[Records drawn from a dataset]

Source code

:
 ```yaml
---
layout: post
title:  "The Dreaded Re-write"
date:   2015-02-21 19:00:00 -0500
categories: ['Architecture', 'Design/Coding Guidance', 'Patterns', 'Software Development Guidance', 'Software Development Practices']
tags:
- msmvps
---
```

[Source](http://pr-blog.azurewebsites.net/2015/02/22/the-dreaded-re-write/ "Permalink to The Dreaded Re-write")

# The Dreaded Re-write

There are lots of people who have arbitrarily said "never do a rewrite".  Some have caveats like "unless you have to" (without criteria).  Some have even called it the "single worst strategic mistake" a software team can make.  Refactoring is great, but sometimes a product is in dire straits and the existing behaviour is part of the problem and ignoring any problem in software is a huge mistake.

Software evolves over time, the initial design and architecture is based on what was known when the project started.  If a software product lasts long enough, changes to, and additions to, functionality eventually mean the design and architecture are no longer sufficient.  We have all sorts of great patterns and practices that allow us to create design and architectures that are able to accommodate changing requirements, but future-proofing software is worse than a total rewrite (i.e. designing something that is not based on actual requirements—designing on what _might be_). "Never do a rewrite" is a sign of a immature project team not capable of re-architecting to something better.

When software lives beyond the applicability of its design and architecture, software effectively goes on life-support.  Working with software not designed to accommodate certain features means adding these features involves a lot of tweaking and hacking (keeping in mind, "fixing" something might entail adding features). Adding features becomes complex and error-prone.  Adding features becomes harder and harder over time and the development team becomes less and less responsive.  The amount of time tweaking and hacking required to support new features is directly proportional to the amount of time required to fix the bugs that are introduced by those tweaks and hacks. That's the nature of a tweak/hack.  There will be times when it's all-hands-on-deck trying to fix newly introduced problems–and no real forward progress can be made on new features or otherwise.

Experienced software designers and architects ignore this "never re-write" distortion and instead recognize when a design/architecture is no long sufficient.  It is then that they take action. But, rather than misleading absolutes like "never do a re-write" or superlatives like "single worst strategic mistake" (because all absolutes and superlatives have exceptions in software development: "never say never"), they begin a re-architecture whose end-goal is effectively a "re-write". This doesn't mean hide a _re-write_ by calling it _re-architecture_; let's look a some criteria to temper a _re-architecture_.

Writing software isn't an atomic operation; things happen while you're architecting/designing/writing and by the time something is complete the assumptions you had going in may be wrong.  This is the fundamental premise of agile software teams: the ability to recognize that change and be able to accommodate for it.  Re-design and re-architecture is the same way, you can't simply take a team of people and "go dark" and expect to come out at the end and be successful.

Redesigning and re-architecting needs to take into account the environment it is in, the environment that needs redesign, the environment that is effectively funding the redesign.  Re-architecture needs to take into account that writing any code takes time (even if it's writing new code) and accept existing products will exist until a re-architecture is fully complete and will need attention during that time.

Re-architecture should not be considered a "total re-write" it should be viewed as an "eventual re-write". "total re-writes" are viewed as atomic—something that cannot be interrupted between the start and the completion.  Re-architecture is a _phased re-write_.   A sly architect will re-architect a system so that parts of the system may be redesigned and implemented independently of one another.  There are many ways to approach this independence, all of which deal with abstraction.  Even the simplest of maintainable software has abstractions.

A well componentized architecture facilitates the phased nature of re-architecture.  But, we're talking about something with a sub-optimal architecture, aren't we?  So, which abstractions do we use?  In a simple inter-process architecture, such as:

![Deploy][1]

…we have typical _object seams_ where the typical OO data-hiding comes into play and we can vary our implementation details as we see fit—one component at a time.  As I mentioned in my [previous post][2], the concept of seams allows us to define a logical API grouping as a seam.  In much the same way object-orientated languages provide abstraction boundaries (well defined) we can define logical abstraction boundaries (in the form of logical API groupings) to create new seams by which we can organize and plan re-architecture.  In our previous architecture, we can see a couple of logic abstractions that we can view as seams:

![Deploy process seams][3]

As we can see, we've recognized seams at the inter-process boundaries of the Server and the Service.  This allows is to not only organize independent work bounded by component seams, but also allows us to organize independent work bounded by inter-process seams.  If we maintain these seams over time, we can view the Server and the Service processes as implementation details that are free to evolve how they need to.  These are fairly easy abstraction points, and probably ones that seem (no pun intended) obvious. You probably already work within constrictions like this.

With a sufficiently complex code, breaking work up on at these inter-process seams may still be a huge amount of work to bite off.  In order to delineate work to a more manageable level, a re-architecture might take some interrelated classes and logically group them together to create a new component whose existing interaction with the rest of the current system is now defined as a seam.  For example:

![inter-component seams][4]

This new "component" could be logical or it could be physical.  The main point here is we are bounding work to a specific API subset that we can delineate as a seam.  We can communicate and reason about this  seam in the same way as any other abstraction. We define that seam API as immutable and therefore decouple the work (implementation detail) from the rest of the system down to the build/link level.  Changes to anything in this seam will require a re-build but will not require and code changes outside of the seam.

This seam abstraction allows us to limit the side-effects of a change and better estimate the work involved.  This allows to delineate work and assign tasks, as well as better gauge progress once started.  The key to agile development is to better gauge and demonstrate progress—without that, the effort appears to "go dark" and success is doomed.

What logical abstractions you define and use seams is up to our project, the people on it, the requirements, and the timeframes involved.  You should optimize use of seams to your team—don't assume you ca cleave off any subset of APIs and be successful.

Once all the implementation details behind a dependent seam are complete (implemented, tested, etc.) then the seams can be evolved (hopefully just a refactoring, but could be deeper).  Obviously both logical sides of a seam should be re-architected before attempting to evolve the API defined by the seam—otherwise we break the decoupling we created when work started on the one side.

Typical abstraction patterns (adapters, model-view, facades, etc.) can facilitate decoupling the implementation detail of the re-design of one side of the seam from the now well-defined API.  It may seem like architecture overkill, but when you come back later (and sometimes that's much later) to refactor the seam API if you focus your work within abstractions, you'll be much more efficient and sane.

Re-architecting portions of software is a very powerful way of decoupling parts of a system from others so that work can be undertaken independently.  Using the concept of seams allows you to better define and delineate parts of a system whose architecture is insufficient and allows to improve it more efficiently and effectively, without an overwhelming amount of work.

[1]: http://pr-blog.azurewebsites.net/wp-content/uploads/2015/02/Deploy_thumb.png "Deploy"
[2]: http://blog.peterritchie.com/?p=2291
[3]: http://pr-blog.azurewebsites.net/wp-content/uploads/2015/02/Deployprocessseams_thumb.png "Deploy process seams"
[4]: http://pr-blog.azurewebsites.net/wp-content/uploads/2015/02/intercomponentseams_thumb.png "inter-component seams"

— Work task —
Could you transcribe the entries above word for word, from the line with "Experienced software designers" down to the line with "Redesigning and re-architecting", keeping both?

— Answer for this exercise —
Experienced software designers and architects ignore this "never re-write" distortion and instead recognize when a design/architecture is no long sufficient.  It is then that they take action. But, rather than misleading absolutes like "never do a re-write" or superlatives like "single worst strategic mistake" (because all absolutes and superlatives have exceptions in software development: "never say never"), they begin a re-architecture whose end-goal is effectively a "re-write". This doesn't mean hide a _re-write_ by calling it _re-architecture_; let's look a some criteria to temper a _re-architecture_.

Writing software isn't an atomic operation; things happen while you're architecting/designing/writing and by the time something is complete the assumptions you had going in may be wrong.  This is the fundamental premise of agile software teams: the ability to recognize that change and be able to accommodate for it.  Re-design and re-architecture is the same way, you can't simply take a team of people and "go dark" and expect to come out at the end and be successful.

Redesigning and re-architecting needs to take into account the environment it is in, the environment that needs redesign, the environment that is effectively funding the redesign.  Re-architecture needs to take into account that writing any code takes time (even if it's writing new code) and accept existing products will exist until a re-architecture is fully complete and will need attention during that time.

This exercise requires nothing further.